- **Exercise brief**
Which lines of the records below contain the word "Returns"? Copy each of them out.

=== Section Start ===

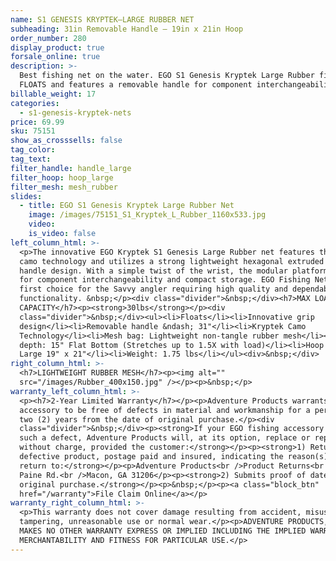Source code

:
 ```yaml
---
name: S1 GENESIS KRYPTEK—LARGE RUBBER NET
subheading: 31in Removable Handle — 19in x 21in Hoop
order_number: 280
display_product: true
forsale_online: true
description: >-
  Best fishing net on the water. EGO S1 Genesis Kryptek Large Rubber fishing net
  FLOATS and features a removable handle for component interchangeability.
billable_weight: 17
categories:
  - s1-genesis-kryptek-nets
price: 69.99
sku: 75151
show_as_crosssells: false
tag_color:
tag_text:
filter_handle: handle_large
filter_hoop: hoop_large
filter_mesh: mesh_rubber
slides:
  - title: EGO S1 Genesis Kryptek Large Rubber Net
    image: /images/75151_S1_Kryptek_L_Rubber_1160x533.jpg
    video:
    is_video: false
left_column_html: >-
  <p>The innovative EGO Kryptek S1 Genesis Large Rubber net features the Kryptek
  camo technology and utilizes a strong lightweight hexagonal extruded aluminum
  handle design. With a simple twist of the wrist, the modular platform allows
  for component interchangeability and compact storage. EGO Fishing Nets are the
  first choice for the Savvy angler requiring high quality and dependable
  functionality. &nbsp;</p><div class="divider">&nbsp;</div><h7>MAX LOAD
  CAPACITY</h7><p><strong>30lbs</strong></p><div
  class="divider">&nbsp;</div><ul><li>Floats</li><li>Innovative grip
  design</li><li>Removable handle &ndash; 31"</li><li>Kryptek Camo
  Technology</li><li>Mesh bag: Lightweight non-tangle rubber mesh</li><li>Bag
  depth: 15" Flat Bottom (Stretches up to 1.5X with load)</li><li>Hoop Size:
  Large 19" x 21"</li><li>Weight: 1.75 lbs</li></ul><div>&nbsp;</div>
right_column_html: >-
  <h7>LIGHTWEIGHT RUBBER MESH</h7><p><img alt=""
  src="/images/Rubber_400x150.jpg" /></p><p>&nbsp;</p>
warranty_left_column_html: >-
  <p><h7>2-Year Limited Warranty</h7></p><p>Adventure Products warrants your EGO
  accessory to be free of defects in material and workmanship for a period of
  two (2) years from the date of original purchase.</p><div
  class="divider">&nbsp;</div><p><strong>If your EGO fishing accessory exhibits
  such a defect, Adventure Products will, at its option, replace or repair it
  without charge, provided the customer:</strong></p><p><strong>1) Returns the
  defective product, postage paid and insured, indicating the reason(s) for the
  return to:</strong></p><p>Adventure Products<br />Product Returns<br />889 Guy
  Paine Rd.<br />Macon, GA 31206</p><p><strong>2) Submits proof of date of
  original purchase.</strong></p><p>&nbsp;</p><p><a class="block_btn"
  href="/warranty">File Claim Online</a></p>
warranty_right_column_html: >-
  <p>This warranty does not cover damage resulting from accident, misuse, abuse,
  tampering, unreasonable use or normal wear.</p><p>ADVENTURE PRODUCTS, INC.
  MAKES NO OTHER WARRANTY EXPRESS OR IMPLIED INCLUDING THE IMPLIED WARRANTIES OF
  MERCHANTABILITY AND FITNESS FOR PARTICULAR USE.</p>
---
```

=== Section End ===

- **Task result**
  without charge, provided the customer:</strong></p><p><strong>1) Returns the
  return to:</strong></p><p>Adventure Products<br />Product Returns<br />889 Guy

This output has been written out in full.